[HSF] CABG/Mitral Repair

Tea Acuff tacuff at swbell.net
Tue Mar 13 09:42:21 EDT 2007


An interesting and consistent line of reasoning. Keep us abreast (which is near to my heart). We only  gain from those that think and do differently from ourselves.  (This assumes that much of what we can know we don't yet, otherwise why change anything?) As for me and my provocations one of my abiding interests is how do the tools that we have and our thinking about reality (heart surgery in this case) interact. I appreciate everyone's tolerance as i "teas" this into the open with my verbal stabs. 
Tea


----- Original Message ----
From: "Salerno, Tomas" <TSalerno at med.miami.edu>
To: OpenHeart-L at lists.hsforum.com
Sent: Tuesday, March 13, 2007 10:04:42 AM
Subject: RE: [HSF] CABG/Mitral Repair


Dear Tea:

Here is an opportunity for me to discuss some of the work we are doing
in this area which might be of interest to you and the readers.

Over the years, I have recognized that the heart lung machine, a devise
that was developed to substitute (and protect) the heart and the lung,
allows for perfusion (and some protection) of all organs of the body
with two exceptions:  the heart and the lung!

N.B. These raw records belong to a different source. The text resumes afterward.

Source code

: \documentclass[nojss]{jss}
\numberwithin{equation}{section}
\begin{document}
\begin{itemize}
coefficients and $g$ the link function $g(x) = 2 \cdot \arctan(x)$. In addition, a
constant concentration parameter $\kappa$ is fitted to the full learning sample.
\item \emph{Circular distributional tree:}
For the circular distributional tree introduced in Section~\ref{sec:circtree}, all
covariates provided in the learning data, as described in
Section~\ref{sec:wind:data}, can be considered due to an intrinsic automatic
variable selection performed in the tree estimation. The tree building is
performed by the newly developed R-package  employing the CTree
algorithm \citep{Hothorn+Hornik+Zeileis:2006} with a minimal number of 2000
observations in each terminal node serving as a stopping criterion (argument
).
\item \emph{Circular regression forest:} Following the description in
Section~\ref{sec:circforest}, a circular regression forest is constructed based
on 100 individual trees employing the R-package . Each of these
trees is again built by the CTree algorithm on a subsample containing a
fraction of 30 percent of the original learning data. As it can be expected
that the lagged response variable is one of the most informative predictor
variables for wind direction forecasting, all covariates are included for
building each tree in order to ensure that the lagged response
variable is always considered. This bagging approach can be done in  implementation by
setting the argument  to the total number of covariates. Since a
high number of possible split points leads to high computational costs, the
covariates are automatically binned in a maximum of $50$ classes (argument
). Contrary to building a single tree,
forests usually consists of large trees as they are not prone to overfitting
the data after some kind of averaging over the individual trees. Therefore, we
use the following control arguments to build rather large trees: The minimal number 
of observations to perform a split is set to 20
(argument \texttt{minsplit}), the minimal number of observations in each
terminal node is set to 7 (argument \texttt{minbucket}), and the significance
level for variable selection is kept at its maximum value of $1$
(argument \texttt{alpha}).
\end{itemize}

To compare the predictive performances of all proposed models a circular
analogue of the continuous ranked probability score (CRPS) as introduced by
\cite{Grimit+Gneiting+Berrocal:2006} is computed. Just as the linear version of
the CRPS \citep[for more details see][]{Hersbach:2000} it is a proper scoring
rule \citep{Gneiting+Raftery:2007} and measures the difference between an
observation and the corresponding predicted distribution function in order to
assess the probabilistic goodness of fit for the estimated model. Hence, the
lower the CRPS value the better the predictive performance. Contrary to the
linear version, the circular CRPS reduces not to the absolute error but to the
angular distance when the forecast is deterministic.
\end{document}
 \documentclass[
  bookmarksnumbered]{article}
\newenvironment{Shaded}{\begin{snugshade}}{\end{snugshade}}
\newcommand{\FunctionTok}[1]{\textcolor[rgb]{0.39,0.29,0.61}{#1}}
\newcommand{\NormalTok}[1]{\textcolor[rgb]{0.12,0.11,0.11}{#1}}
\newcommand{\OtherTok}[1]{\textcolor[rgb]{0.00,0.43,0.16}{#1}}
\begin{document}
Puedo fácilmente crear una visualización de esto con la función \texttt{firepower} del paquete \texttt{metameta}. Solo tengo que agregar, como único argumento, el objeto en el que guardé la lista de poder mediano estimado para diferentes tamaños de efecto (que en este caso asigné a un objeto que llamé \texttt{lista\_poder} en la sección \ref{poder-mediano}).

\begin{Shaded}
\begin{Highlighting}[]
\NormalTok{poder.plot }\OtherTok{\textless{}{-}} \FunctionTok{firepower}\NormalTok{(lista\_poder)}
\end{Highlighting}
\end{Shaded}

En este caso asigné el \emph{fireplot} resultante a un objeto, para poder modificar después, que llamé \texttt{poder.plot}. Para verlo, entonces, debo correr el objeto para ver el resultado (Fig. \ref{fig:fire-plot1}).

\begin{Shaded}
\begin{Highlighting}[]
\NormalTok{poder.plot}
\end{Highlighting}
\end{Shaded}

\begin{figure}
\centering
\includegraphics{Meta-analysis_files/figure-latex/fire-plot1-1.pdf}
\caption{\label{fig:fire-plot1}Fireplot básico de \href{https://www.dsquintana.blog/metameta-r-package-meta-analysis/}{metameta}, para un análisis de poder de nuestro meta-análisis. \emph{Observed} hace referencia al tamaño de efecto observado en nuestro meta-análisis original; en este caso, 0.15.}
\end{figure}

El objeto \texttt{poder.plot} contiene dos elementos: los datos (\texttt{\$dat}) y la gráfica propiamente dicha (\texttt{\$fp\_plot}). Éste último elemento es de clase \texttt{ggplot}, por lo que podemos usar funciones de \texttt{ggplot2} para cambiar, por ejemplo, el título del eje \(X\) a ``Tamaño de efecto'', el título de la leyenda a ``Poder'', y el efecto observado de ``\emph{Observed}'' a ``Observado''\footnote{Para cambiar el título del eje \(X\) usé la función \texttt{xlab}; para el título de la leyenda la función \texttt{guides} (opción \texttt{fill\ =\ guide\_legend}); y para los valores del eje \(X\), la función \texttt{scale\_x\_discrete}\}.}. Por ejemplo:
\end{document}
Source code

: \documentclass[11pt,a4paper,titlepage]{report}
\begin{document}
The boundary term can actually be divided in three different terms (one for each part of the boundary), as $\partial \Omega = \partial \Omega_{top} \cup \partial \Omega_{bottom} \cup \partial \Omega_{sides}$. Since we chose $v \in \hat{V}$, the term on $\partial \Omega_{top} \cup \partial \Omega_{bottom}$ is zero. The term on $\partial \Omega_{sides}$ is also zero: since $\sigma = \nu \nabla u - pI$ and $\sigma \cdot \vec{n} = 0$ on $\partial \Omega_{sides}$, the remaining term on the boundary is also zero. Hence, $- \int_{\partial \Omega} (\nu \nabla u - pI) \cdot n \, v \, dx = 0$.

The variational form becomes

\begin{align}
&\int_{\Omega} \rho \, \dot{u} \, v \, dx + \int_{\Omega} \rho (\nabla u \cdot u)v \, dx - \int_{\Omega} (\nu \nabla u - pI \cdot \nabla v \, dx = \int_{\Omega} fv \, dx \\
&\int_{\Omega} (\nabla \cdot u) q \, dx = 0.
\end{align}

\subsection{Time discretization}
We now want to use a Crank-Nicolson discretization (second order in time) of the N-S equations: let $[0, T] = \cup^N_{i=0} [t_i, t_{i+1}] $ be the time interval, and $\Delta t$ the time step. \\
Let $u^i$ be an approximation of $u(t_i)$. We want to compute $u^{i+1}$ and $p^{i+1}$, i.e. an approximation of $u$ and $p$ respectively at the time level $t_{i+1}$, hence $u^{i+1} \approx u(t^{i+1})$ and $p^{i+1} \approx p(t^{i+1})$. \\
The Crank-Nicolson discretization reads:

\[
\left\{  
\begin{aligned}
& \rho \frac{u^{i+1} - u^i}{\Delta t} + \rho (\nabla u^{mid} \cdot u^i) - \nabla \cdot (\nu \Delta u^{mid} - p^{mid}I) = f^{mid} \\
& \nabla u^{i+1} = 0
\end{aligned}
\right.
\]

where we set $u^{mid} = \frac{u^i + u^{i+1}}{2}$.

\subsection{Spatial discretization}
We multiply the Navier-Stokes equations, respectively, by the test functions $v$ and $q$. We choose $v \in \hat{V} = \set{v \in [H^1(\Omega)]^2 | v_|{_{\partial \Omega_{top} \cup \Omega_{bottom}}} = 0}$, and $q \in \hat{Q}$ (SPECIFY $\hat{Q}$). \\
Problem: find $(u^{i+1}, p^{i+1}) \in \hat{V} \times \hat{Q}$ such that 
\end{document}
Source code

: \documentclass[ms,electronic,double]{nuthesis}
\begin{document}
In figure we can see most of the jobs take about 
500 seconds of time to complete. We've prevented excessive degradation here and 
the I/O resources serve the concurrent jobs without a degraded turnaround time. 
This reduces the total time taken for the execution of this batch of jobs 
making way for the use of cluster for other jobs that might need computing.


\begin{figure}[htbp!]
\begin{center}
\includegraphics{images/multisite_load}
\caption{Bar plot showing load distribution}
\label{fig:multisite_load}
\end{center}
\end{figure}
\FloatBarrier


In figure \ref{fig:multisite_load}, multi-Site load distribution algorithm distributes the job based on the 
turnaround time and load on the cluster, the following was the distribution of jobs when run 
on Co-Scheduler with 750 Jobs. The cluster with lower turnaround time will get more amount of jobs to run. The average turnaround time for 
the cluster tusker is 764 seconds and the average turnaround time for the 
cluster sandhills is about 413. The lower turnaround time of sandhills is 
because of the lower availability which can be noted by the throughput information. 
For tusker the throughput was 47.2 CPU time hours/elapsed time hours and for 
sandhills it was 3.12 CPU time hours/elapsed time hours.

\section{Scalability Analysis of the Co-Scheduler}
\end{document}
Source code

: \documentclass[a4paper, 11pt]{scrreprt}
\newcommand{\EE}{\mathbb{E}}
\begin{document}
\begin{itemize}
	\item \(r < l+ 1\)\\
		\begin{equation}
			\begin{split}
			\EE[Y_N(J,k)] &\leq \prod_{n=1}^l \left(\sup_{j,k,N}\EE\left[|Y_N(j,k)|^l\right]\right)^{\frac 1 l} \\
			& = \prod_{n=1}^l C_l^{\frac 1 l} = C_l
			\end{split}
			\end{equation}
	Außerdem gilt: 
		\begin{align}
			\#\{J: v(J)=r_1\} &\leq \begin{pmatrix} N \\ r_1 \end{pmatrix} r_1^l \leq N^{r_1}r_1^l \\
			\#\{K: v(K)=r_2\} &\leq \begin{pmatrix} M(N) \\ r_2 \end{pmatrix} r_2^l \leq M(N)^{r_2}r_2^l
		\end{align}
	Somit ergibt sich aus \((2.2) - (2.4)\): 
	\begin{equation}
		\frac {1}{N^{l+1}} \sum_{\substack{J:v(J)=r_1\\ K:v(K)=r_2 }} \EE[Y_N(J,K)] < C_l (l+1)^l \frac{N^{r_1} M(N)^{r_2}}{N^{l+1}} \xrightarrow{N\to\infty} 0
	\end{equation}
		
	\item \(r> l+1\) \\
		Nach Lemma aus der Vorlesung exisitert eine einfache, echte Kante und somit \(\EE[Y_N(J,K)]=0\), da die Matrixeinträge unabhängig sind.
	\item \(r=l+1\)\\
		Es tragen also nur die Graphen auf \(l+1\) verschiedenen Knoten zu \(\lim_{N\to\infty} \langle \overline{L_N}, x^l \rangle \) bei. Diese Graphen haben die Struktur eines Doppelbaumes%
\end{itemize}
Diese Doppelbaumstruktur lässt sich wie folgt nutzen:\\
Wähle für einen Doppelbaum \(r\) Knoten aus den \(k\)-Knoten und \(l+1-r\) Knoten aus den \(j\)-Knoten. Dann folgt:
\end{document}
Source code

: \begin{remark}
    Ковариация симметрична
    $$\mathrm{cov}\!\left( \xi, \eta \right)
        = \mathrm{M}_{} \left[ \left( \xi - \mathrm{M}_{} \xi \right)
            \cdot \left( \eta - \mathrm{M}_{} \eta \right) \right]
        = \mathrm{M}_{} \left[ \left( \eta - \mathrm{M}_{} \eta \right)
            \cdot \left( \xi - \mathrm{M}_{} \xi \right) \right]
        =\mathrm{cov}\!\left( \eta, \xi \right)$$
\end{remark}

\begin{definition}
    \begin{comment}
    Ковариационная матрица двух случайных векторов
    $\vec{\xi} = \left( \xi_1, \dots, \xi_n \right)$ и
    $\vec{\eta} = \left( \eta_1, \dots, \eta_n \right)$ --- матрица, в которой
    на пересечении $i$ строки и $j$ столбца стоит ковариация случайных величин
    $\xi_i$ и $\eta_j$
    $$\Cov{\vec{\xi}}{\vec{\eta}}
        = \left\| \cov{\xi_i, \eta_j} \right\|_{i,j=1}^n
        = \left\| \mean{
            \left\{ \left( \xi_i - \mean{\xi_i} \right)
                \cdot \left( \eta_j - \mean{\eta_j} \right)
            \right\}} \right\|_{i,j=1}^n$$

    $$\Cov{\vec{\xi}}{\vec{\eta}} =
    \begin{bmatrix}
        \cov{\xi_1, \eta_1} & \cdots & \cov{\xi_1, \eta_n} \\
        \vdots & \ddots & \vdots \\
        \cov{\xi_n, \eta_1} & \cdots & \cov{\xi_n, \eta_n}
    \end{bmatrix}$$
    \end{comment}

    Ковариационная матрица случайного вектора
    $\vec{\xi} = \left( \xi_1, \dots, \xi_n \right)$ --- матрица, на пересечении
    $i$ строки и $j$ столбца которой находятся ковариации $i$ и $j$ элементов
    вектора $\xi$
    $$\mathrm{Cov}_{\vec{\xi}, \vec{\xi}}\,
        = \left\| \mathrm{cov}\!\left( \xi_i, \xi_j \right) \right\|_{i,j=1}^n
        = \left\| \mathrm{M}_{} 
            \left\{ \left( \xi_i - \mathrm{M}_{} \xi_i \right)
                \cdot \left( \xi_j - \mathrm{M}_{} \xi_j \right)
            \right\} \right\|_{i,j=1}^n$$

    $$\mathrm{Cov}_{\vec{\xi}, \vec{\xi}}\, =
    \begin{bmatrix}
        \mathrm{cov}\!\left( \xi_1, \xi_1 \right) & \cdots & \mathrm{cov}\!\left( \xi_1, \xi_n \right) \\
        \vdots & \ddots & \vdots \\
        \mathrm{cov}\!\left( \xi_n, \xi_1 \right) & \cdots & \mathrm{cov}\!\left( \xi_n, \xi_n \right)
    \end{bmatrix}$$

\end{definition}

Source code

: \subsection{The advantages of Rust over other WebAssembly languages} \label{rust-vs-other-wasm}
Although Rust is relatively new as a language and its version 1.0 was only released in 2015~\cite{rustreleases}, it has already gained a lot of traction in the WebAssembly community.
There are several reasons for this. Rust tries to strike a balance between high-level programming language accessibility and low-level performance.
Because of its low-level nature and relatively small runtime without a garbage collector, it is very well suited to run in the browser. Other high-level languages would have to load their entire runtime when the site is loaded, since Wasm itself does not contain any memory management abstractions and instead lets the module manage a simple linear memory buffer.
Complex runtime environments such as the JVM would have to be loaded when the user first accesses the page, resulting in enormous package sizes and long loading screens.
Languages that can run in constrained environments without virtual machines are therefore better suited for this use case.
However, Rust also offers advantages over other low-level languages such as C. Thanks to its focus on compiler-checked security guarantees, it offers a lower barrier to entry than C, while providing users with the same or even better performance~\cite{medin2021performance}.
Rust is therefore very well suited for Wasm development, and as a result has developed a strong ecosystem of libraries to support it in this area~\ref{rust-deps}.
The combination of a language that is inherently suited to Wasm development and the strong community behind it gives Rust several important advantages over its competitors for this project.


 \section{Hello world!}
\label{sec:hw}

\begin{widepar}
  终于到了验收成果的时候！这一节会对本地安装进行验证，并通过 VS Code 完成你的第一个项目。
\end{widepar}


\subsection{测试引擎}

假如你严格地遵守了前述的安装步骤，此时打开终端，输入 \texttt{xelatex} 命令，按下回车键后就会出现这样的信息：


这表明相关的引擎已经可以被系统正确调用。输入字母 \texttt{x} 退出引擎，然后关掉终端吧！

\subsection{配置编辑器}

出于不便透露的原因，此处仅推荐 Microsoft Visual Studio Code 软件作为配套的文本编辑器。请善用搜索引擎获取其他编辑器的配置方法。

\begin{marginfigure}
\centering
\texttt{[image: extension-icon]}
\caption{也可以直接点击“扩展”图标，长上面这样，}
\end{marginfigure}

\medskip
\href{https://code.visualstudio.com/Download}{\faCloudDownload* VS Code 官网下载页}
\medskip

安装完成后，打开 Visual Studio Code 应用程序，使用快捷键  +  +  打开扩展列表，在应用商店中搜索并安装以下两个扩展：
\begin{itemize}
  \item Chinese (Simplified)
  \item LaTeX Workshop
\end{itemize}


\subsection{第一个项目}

This has led me over the years to develop methods to perfuse the heart
(the beating heart valvular technique that evolved over years of
research in cardioplegia). More recently, I have become very interested
in cases such as the one that you described, ie, patients with severe
CHF and pulmonary compromise who develop florid edema and white out
after surgery. In critically ill patients, with long pump runs, the
lungs are the target organ and are underperfused by the bronchial
circulation, loss of pulsatile flow and sometimes, low flows.
Considering this,  for very high risk patients, I have been perfusing
the pulmonary artery via a sidebranch from the arterial cannula. One of
our transplant surgeons is also perfusing the lungs during heart
transplantation.  At the same time, in conjunction with Dr. Buffalo and
Edgar from Brazil, we are doing experimental studies in pigs comparing
perfusion versus no perfusion of lungs during CPB.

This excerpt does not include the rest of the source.